• [Material for the task]

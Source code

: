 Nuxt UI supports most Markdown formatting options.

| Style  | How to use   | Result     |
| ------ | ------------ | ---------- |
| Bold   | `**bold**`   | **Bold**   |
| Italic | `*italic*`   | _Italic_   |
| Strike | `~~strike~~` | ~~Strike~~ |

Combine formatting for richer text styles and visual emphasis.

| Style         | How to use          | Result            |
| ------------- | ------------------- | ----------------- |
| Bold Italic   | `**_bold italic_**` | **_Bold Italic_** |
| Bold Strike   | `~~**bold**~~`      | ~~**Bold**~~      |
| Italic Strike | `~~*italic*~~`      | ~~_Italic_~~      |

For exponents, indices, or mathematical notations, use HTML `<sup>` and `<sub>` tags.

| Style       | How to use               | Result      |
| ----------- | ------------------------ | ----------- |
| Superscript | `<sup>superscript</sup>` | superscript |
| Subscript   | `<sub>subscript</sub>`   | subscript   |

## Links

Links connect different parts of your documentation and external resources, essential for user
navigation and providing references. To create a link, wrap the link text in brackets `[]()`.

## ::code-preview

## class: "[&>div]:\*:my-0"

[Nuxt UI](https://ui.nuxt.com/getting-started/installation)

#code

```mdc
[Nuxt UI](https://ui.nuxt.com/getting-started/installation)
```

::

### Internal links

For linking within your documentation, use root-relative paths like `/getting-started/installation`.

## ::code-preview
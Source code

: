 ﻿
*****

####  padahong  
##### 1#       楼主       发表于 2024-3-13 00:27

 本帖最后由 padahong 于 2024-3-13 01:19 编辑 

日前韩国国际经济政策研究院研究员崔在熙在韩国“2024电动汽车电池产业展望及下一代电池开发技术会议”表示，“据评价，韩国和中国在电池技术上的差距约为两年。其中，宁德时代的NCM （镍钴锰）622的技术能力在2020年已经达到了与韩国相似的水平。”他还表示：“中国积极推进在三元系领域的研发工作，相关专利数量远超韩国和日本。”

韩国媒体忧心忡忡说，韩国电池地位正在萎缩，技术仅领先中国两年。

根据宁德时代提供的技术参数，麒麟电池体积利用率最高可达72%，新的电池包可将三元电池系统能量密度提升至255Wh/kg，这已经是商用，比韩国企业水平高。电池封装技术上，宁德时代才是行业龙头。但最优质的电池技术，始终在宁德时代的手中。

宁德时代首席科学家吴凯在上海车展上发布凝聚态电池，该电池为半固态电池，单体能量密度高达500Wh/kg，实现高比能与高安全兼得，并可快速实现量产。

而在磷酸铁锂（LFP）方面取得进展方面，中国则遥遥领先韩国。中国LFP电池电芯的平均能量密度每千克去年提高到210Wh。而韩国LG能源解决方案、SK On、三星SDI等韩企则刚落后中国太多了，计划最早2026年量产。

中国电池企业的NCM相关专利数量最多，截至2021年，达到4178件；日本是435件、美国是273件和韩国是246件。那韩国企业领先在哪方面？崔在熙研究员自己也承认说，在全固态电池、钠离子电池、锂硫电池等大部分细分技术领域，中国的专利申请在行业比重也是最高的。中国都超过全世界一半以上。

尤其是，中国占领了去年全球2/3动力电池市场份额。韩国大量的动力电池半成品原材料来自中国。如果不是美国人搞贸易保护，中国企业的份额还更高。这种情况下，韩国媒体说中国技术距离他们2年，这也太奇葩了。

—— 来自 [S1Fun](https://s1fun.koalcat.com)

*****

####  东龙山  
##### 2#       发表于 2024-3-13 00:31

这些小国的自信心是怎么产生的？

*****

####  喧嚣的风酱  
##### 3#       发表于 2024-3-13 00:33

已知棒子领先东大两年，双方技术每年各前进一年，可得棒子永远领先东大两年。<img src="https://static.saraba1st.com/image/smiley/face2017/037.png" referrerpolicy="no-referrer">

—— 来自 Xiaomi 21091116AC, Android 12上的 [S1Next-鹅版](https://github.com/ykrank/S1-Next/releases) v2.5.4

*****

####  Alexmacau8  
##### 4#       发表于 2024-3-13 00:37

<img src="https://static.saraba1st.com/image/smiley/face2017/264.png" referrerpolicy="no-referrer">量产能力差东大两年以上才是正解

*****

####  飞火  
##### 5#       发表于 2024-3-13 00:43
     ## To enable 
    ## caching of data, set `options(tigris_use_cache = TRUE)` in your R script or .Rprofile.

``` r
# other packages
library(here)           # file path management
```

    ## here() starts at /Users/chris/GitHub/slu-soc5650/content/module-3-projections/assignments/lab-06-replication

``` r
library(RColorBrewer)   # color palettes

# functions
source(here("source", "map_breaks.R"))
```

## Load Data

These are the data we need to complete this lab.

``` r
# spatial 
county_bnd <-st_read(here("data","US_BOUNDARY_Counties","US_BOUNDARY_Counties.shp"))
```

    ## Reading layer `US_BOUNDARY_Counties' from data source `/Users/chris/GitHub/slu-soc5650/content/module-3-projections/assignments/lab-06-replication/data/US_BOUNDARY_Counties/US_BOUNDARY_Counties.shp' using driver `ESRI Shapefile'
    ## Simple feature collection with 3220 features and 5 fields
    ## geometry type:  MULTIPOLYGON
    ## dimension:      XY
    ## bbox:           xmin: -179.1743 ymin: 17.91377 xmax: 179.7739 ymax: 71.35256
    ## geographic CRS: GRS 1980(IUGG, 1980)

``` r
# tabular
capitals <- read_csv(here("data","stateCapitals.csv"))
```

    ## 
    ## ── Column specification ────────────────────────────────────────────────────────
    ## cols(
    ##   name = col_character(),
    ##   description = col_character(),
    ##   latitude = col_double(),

• [Exercise goal]
Only the lines from the one containing "而在磷酸铁锂（LFP）方面取" through the end of the records above belong in the output, each exactly as it stands, both ends included.

• [Exercise result]
而在磷酸铁锂（LFP）方面取得进展方面，中国则遥遥领先韩国。中国LFP电池电芯的平均能量密度每千克去年提高到210Wh。而韩国LG能源解决方案、SK On、三星SDI等韩企则刚落后中国太多了，计划最早2026年量产。

中国电池企业的NCM相关专利数量最多，截至2021年，达到4178件；日本是435件、美国是273件和韩国是246件。那韩国企业领先在哪方面？崔在熙研究员自己也承认说，在全固态电池、钠离子电池、锂硫电池等大部分细分技术领域，中国的专利申请在行业比重也是最高的。中国都超过全世界一半以上。

尤其是，中国占领了去年全球2/3动力电池市场份额。韩国大量的动力电池半成品原材料来自中国。如果不是美国人搞贸易保护，中国企业的份额还更高。这种情况下，韩国媒体说中国技术距离他们2年，这也太奇葩了。

—— 来自 [S1Fun](https://s1fun.koalcat.com)

*****

####  东龙山  
##### 2#       发表于 2024-3-13 00:31

这些小国的自信心是怎么产生的？

*****

####  喧嚣的风酱  
##### 3#       发表于 2024-3-13 00:33

已知棒子领先东大两年，双方技术每年各前进一年，可得棒子永远领先东大两年。<img src="https://static.saraba1st.com/image/smiley/face2017/037.png" referrerpolicy="no-referrer">

—— 来自 Xiaomi 21091116AC, Android 12上的 [S1Next-鹅版](https://github.com/ykrank/S1-Next/releases) v2.5.4

*****

####  Alexmacau8  
##### 4#       发表于 2024-3-13 00:37

<img src="https://static.saraba1st.com/image/smiley/face2017/264.png" referrerpolicy="no-referrer">量产能力差东大两年以上才是正解

*****

####  飞火  
##### 5#       发表于 2024-3-13 00:43
     ## To enable 
    ## caching of data, set `options(tigris_use_cache = TRUE)` in your R script or .Rprofile.

``` r
# other packages
library(here)           # file path management
```

    ## here() starts at /Users/chris/GitHub/slu-soc5650/content/module-3-projections/assignments/lab-06-replication

``` r
library(RColorBrewer)   # color palettes

# functions
source(here("source", "map_breaks.R"))
```

## Load Data

These are the data we need to complete this lab.

``` r
# spatial 
county_bnd <-st_read(here("data","US_BOUNDARY_Counties","US_BOUNDARY_Counties.shp"))
```

    ## Reading layer `US_BOUNDARY_Counties' from data source `/Users/chris/GitHub/slu-soc5650/content/module-3-projections/assignments/lab-06-replication/data/US_BOUNDARY_Counties/US_BOUNDARY_Counties.shp' using driver `ESRI Shapefile'
    ## Simple feature collection with 3220 features and 5 fields
    ## geometry type:  MULTIPOLYGON
    ## dimension:      XY
    ## bbox:           xmin: -179.1743 ymin: 17.91377 xmax: 179.7739 ymax: 71.35256
    ## geographic CRS: GRS 1980(IUGG, 1980)

``` r
# tabular
capitals <- read_csv(here("data","stateCapitals.csv"))
```

    ## 
    ## ── Column specification ────────────────────────────────────────────────────────
    ## cols(
    ##   name = col_character(),
    ##   description = col_character(),
    ##   latitude = col_double(),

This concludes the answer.